This love is strong- why do I feel weak?

Notes:

One-shot from Goku's POV inspired by Sam Smith's cover of 'How Will I Know.' It's very pretty, I recommend you take a listen! https://youtu.be/kwHACITShSI?t=4s

Work Text:

A familiar voice.

The fog clears around his body. I've been here before. Same place and time, yet disorientated and lost.

He reaches out to me with a gloved hand. I take it readily, wondering how his skin feels beneath the fabric. Are his hands soft, is that why he hides them?

But the feeling, too, is familiar and if it's what he'll give, I'll take it.

And we're soaring above the world, I notice, we're standing mid-air with nobody else around. I'm holding his hand, and something inside me warns me not to reach for more. Fear.

Then he's taking my other hand and drawing me close. I let him guide me.

And he's closer now, angular features as strong as he is. He never seems vulnerable. Not like me. His features aren't knitted, though, not angry or resistant. And his eyes ask a question, and I lean forward and take his lips with mine.

It ends.

It's the same old dream. It comes nearly every night, and wakes me often. My bed is always tangled with sheets, too big, too empty with only me in it. Loneliness always strikes me hardest in these hours. At times I wonder what I lack, that makes me so lonely. Because he's alone, I'm sure of it, and he seems to prefer solitude. What does he have to make him so complete? And I lament that there is no space in his heart, it's cramped, but mine is big and empty, and lonely.

I could never be what he needs.

Sometimes I get so wrapped up in these unresolved thoughts and unfulfilled hopes that I cry. Pitiful as he knows I am.

And when the night finally draws past a distant horizon into morning, sometimes I get the chance to be near him. When I'm lucky, he even wants to spar with me, and with that, he'll offer a few clipped words here and there. And he'll listen, to a degree. I only talk of things I know will interest him. Somehow, I think he knows. Because the set of his brow is never so severe as it was, and his derision is not so cutting, just enough to keep me down. I take comfort in the concession he has made now my heart aches so badly for him.

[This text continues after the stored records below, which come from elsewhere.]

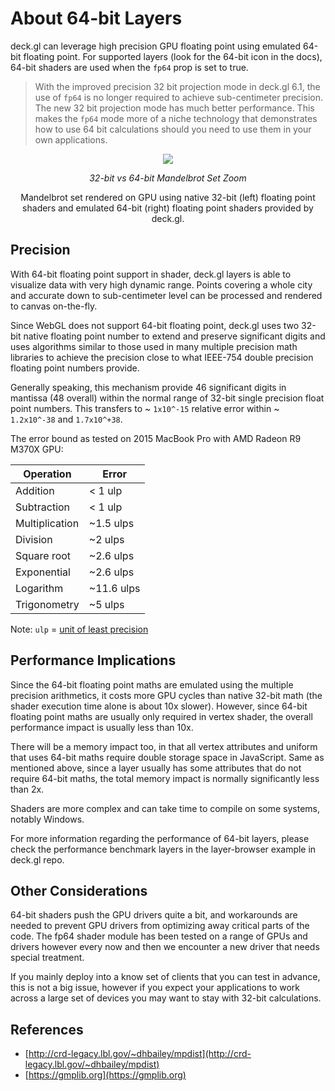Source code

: # About 64-bit Layers

deck.gl can leverage high precision GPU floating point using emulated 64-bit floating point. For supported layers (look for the 64-bit icon in the docs), 64-bit shaders are used when the `fp64` prop is set to true.

> With the improved precision 32 bit projection mode in deck.gl 6.1, the use of `fp64` is no longer required to achieve sub-centimeter precision. The new 32 bit projection mode has much better performance. This makes the `fp64` mode more of a niche technology that demonstrates how to use 64 bit calculations should you need to use them in your own applications.

<div align="center">
  <div>
    <img src="https://raw.github.com/visgl/deck.gl-data/master/images/fp64-mandelbrot.gif" />
    <p><i>32-bit vs 64-bit Mandelbrot Set Zoom</i></p>
  </div>
</div>

<center>Mandelbrot set rendered on GPU using native 32-bit (left) floating point shaders and emulated 64-bit (right)
floating point shaders provided by deck.gl.</center>


## Precision

With 64-bit floating point support in shader, deck.gl layers is able to visualize data with very high dynamic range. Points covering a whole city and accurate down to sub-centimeter level can be processed and rendered to canvas on-the-fly.

Since WebGL does not support 64-bit floating point, deck.gl uses two 32-bit native floating point number to extend and preserve significant digits and uses algorithms similar to those used in many multiple precision math libraries to achieve the precision close to what IEEE-754 double precision floating point numbers provide.

Generally speaking, this mechanism provide 46 significant digits in mantissa (48 overall) within the normal range of 32-bit single precision float point numbers. This transfers to ~ `1x10^-15` relative error within ~ `1.2x10^-38` and `1.7x10^+38`.

The error bound as tested on 2015 MacBook Pro with AMD Radeon R9 M370X GPU:

| Operation      | Error      |
| ----           | ----       |
| Addition       | < 1 ulp    |
| Subtraction    | < 1 ulp    |
| Multiplication | ~1.5 ulps  |
| Division       | ~2 ulps    |
| Square root    | ~2.6 ulps  |
| Exponential    | ~2.6 ulps  |
| Logarithm      | ~11.6 ulps |
| Trigonometry   | ~5 ulps    |

Note: `ulp` = [unit of least precision](https://en.wikipedia.org/wiki/Unit_in_the_last_place)


## Performance Implications

Since the 64-bit floating point maths are emulated using the multiple precision arithmetics, it costs more GPU cycles than native 32-bit
math (the shader execution time alone is about 10x slower). However, since 64-bit floating point maths are usually only required in vertex shader, the overall performance impact is usually less than 10x.

There will be a memory impact too, in that all vertex attributes and uniform that uses 64-bit maths require double storage space in JavaScript. Same as mentioned above, since a layer usually has some attributes that do not require 64-bit maths, the total memory impact is normally significantly less than 2x.

Shaders are more complex and can take time to compile on some systems, notably Windows.

For more information regarding the performance of 64-bit layers, please check the performance benchmark layers in the layer-browser example in deck.gl repo.


## Other Considerations

64-bit shaders push the GPU drivers quite a bit, and workarounds are needed to prevent GPU drivers from optimizing away critical parts of the code. The fp64 shader module has been tested on a range of GPUs and drivers however every now and then we encounter a new driver that needs special treatment.

If you mainly deploy into a know set of clients that you can test in advance, this is not a big issue, however if you expect your applications to work across a large set of devices you may want to stay with 32-bit calculations.


## References

* [http://crd-legacy.lbl.gov/~dhbailey/mpdist](http://crd-legacy.lbl.gov/~dhbailey/mpdist)
* [https://gmplib.org](https://gmplib.org)
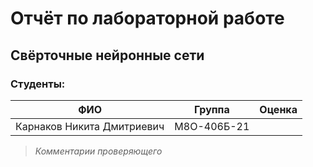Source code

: # Отчёт по лабораторной работе
## Свёрточные нейронные сети

### Студенты: 

| ФИО       | Группа                     | Оценка       |
|-----------|------------------------------------|--------------|
| Карнаков Никита Дмитриевич | М8О-406Б-21 |          |

> *Комментарии проверяющего*

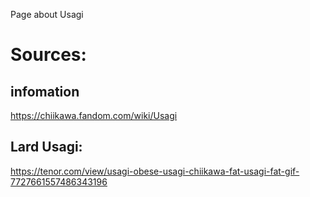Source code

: Page about Usagi

# Sources:
## infomation
https://chiikawa.fandom.com/wiki/Usagi
## Lard Usagi:
https://tenor.com/view/usagi-obese-usagi-chiikawa-fat-usagi-fat-gif-7727661557486343196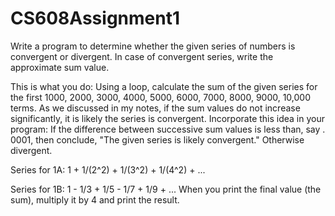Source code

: # CS608Assignment1
Write a program to determine whether the given series of numbers is convergent or divergent. 
In case of convergent series, write the approximate sum value.

This is what you do:
Using a loop, calculate the sum of the given series for the first 1000, 2000, 3000, 4000,
5000, 6000, 7000, 8000, 9000, 10,000 terms.
As we discussed in my notes, if the sum values do not increase significantly, it is likely the
series is convergent. Incorporate this idea in your program: If the difference between
successive sum values is less than, say . 0001, then conclude, "The given series is likely
convergent." Otherwise divergent.

Series for 1A:
1 + 1/(2^2) + 1/(3^2) + 1/(4^2) + ...

Series for 1B:
1 - 1/3 + 1/5 - 1/7 + 1/9 + ...
When you print the final value (the sum), multiply it by 4 and print the result.
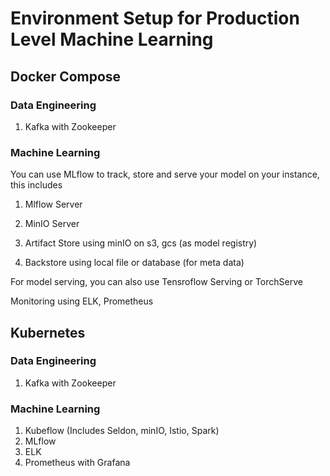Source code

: # Environment Setup for Production Level Machine Learning

## Docker Compose

### Data Engineering 

1. Kafka with Zookeeper

### Machine Learning

You can use MLflow to track, store and serve your model on your instance, this includes

1. Mlflow Server

2. MinIO Server

3. Artifact Store using minIO on s3, gcs (as model registry)

4. Backstore using local file or database (for meta data)

For model serving, you can also use Tensroflow Serving or TorchServe

Monitoring using ELK, Prometheus

## Kubernetes

### Data Engineering 

1. Kafka with Zookeeper

### Machine Learning

1. Kubeflow (Includes Seldon, minIO, Istio, Spark)
2. MLflow
3. ELK
4. Prometheus with Grafana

And it's constant. The ache with how badly I want him. Every day, every time we meet I fall in love with him over again. He's constantly in my thoughts, and I wonder if he thinks of me too.

Probably not.

Sometimes we'll be together, but the vivacious nature I had is now gone. I can't muster the courage to draw closer. For the first time, I feel shy. And too soon he's gone, and I'm thinking over the many possibilities of what I could have said or done to win him over to me, even an inch closer. Anything. When I'm with him, I feel paralysed; but alone, it's no better.

I feel weak.

I know I'm only a shadow of what I once was. My friends worry, they cast glances among themselves now and then. Of course I notice. But it's not like I can reassure them; indeed it's worse than they could imagine. I'm defeated and rendered helpless by the very thing I grew strong for.

Love.

I can't sleep. It's too strong, and there's a lump in my throat. I need to be near him, but I can't, so I go to a place I know he frequents at night. A barren range of mountains, a particular plateau. I wonder if he's awake, if he can sense that I'm here, in his spot. Even the thought makes my heart thump violently. What would I do, if he did come? I have no idea. But what I do know, is that this is really love. Because he has encompassed the entirety of my life, and I am never whole without him, I fear I never will be.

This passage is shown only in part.